Even the dogs have their own stockings: Orla the cocker spaniel and two new additions. Louis has apparently already hidden dog biscuits in William’s Wellington boots “for Santa Paws”.
For a couple who have spent 14 Christmases balancing royal duty with private life, this feels revolutionary. A close friend says William has never been more relaxed: “He keeps saying, ‘This is what normal feels like.’ Kate’s in her absolute element; she’s been baking for weeks and has fairy-light-induced insomnia because she keeps adding more.” Another source adds, “After everything they’ve been through, cancer, the relentless headlines, the children growing up so fast, they just wanted one Christmas that’s completely theirs. Forest Lodge is their sanctuary.”
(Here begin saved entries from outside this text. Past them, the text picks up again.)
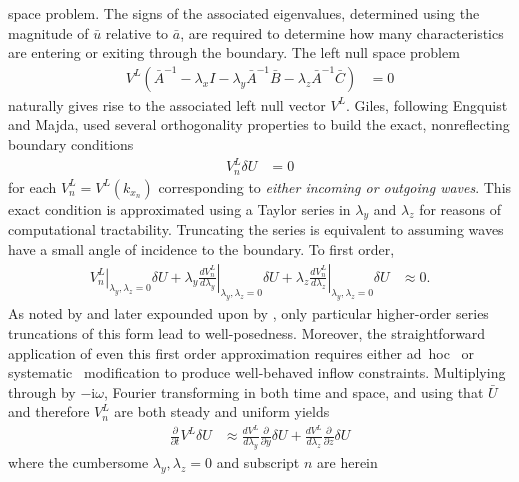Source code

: \documentclass[letterpaper,11pt,nointlimits,reqno,draft]{amsart}
\newcommand{\ii}{\ensuremath{\mathrm{i}}}
\begin{document}
space problem.  The signs of the associated eigenvalues, determined using the
magnitude of $\bar{u}$ relative to $\bar{a}$, are required to determine how
many characteristics are entering or exiting through the boundary.  The left
null space problem
\begin{align}
\label{eq:dimeulereigenprob}
  V^{L}
  \left(   \bar{A}^{-1}
         - \lambda_x I
         - \lambda_y \bar{A}^{-1} \bar{B}
         - \lambda_z \bar{A}^{-1} \bar{C}
  \right) &= 0
\end{align}
naturally gives rise to the associated left null vector $V^L$.  Giles,
following Engquist and Majda, used several orthogonality properties to build
the exact, nonreflecting boundary conditions
\begin{align}
\label{eq:dimeulerexact}
  V_n^L \delta{}U &= 0
\end{align}
for each $V_n^L = V^L\!\left(k_{x_n}\right)$ corresponding to \textit{either
incoming or outgoing waves}.  This exact condition is approximated using a
Taylor series in $\lambda_y$ and $\lambda_z$ for reasons of computational
tractability.  Truncating the series is equivalent to assuming waves have a
small angle of incidence to the boundary.  To first order,
\begin{align}
  \left.V_n^L\right|_{\lambda_y,\lambda_z=0}
  \delta{}U
  +
  \lambda_y
  \left.\frac{dV_n^L}{d\lambda_y}\right|_{\lambda_y,\lambda_z=0}
  \delta{}U
  +
  \lambda_z
  \left.\frac{dV_n^L}{d\lambda_z}\right|_{\lambda_y,\lambda_z=0}
  \delta{}U
  &\approx 0
  .
\end{align}
As noted by \citet{Engquist1977Absorbing} and later expounded upon by
\citet{Trefethen1986Wellposedness}, only particular higher-order series
truncations of this form lead to well-posedness.  Moreover, the straightforward
application of even this first order approximation requires either
ad~hoc~\citep{Giles1988Nonreflecting,Medida2007} or
systematic~\citep{Rowley2000Discretely} modification to produce well-behaved
inflow constraints.  Multiplying through by $-\ii\omega$, Fourier transforming
in both time and space, and using that $\bar{U}$ and therefore $V_n^L$ are both
steady and uniform yields
\begin{align}
\label{eq:dimeulerapprox}
  \frac{\partial}{\partial{}t}
  V^L
  \delta{}U
  &\approx
  \frac{dV^L}{d\lambda_y}
  \frac{\partial}{\partial{}y}\delta{}U
  +
  \frac{dV^L}{d\lambda_z}
  \frac{\partial}{\partial{}z}\delta{}U
\end{align}
where the cumbersome $\lambda_y,\lambda_z=0$ and subscript $n$ are herein
\end{document}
As the first snowflakes of the season begin to fall over Windsor this week, the Waleses are lighting the candles, turning up the Christmas playlist, and shutting the gates on the world. Somewhere inside those ivy walls, five stockings hang by the fire, three children are probably arguing over who gets to put the star on the tree, and the future King and Queen are stealing a quiet moment on the sofa, watching the flames and knowing they finally have the one thing money can’t buy: a real home for Christmas.
Merry Christmas from Forest Lodge, where the royals are, for once, just a normal family in (very stylish) jumpers.